_The problem_:
Write out the entries below exactly, from the first line to the one with "### Sending music signal", both ends included.

_Supplied material_:
*** Block opens ***

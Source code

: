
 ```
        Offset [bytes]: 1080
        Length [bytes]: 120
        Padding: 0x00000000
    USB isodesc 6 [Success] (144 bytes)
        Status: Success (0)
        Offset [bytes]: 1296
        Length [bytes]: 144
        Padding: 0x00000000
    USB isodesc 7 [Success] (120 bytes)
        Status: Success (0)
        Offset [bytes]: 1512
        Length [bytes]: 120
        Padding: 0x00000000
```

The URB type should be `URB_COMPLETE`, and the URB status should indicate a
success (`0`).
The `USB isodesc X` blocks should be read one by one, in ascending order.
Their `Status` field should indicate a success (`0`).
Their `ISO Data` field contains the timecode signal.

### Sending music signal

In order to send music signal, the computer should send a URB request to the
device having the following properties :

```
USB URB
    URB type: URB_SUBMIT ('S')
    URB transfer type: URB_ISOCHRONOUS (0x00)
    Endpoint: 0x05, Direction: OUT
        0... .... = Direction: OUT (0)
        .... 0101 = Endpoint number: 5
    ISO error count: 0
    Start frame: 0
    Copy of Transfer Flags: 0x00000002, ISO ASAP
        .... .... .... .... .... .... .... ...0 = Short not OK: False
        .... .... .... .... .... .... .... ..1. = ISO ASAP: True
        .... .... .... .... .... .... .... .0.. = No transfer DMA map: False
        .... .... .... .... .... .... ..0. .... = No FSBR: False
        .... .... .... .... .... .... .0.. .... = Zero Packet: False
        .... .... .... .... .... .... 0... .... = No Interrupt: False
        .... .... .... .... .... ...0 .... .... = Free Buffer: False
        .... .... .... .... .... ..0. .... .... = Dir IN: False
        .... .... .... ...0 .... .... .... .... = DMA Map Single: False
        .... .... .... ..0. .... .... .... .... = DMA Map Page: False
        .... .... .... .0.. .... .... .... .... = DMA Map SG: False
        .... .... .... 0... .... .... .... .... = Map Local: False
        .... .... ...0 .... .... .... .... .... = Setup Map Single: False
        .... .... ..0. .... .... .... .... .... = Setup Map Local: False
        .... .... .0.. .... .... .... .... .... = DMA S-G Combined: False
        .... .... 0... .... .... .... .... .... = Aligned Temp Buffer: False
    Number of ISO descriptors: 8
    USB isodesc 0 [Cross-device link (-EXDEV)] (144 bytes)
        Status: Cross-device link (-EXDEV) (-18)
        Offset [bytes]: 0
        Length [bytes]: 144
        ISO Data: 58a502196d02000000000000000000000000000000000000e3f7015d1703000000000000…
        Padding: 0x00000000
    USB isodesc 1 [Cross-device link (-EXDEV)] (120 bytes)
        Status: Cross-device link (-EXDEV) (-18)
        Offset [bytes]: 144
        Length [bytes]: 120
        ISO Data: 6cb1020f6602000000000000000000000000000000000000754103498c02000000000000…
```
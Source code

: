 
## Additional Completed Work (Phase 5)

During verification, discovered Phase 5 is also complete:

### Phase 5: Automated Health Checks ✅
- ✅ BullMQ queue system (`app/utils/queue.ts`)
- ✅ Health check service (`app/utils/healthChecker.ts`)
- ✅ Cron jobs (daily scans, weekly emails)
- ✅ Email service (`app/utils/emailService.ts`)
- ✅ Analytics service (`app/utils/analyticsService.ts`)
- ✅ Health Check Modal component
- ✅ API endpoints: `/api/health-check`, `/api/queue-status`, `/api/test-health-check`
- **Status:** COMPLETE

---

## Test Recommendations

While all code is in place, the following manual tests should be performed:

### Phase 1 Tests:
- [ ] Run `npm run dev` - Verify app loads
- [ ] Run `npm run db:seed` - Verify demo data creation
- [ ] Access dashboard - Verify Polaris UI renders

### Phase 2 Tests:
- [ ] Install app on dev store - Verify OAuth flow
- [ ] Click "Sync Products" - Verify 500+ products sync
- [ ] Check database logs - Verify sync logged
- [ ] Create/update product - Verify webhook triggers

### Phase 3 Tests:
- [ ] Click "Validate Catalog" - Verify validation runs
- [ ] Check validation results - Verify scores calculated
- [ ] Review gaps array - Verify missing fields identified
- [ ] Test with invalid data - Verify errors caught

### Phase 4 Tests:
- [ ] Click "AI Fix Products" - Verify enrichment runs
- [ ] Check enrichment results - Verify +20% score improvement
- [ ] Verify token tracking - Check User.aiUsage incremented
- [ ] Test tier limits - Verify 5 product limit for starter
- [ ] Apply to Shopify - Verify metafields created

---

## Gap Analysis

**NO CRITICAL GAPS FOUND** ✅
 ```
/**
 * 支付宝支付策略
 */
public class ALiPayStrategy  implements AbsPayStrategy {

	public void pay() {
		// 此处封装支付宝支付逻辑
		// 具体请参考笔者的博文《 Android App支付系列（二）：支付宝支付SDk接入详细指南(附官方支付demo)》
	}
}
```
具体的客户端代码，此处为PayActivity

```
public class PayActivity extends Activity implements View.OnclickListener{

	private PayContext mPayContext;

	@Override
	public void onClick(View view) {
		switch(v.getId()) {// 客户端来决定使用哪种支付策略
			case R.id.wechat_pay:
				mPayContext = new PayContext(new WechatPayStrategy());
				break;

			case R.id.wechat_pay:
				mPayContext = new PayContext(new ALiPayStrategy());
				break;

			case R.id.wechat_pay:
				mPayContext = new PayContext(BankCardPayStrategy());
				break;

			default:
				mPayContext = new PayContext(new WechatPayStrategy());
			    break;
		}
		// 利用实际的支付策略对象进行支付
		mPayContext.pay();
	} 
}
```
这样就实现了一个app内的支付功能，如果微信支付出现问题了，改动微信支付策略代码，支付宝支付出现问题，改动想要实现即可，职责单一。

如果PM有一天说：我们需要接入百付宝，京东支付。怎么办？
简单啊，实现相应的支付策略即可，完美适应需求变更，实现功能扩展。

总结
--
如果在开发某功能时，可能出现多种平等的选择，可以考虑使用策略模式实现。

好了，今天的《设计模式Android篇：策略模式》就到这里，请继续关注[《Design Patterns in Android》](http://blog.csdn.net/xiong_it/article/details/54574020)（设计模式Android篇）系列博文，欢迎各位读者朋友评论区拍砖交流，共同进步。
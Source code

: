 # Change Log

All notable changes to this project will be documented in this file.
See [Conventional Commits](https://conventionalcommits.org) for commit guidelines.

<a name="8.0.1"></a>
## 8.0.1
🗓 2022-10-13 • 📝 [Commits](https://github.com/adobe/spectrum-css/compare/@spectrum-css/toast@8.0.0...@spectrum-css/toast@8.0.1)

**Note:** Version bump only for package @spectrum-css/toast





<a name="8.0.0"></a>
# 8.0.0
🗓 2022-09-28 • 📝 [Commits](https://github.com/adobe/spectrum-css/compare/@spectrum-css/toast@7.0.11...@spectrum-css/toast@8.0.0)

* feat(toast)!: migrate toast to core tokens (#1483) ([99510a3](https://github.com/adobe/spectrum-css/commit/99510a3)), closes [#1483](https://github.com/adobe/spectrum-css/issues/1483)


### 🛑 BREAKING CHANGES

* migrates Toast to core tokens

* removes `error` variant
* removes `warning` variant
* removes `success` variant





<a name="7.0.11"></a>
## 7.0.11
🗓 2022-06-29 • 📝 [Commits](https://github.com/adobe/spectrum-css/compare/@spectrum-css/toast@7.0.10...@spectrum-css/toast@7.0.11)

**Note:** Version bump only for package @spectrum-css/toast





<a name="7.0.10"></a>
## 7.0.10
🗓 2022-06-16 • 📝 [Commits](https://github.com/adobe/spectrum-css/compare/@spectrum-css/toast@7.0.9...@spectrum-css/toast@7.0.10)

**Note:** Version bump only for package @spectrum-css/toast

*** Block closes ***

_Exercise answer_:
Source code

:
 ```
        Offset [bytes]: 1080
        Length [bytes]: 120
        Padding: 0x00000000
    USB isodesc 6 [Success] (144 bytes)
        Status: Success (0)
        Offset [bytes]: 1296
        Length [bytes]: 144
        Padding: 0x00000000
    USB isodesc 7 [Success] (120 bytes)
        Status: Success (0)
        Offset [bytes]: 1512
        Length [bytes]: 120
        Padding: 0x00000000
```

The URB type should be `URB_COMPLETE`, and the URB status should indicate a
success (`0`).
The `USB isodesc X` blocks should be read one by one, in ascending order.
Their `Status` field should indicate a success (`0`).
Their `ISO Data` field contains the timecode signal.

### Sending music signal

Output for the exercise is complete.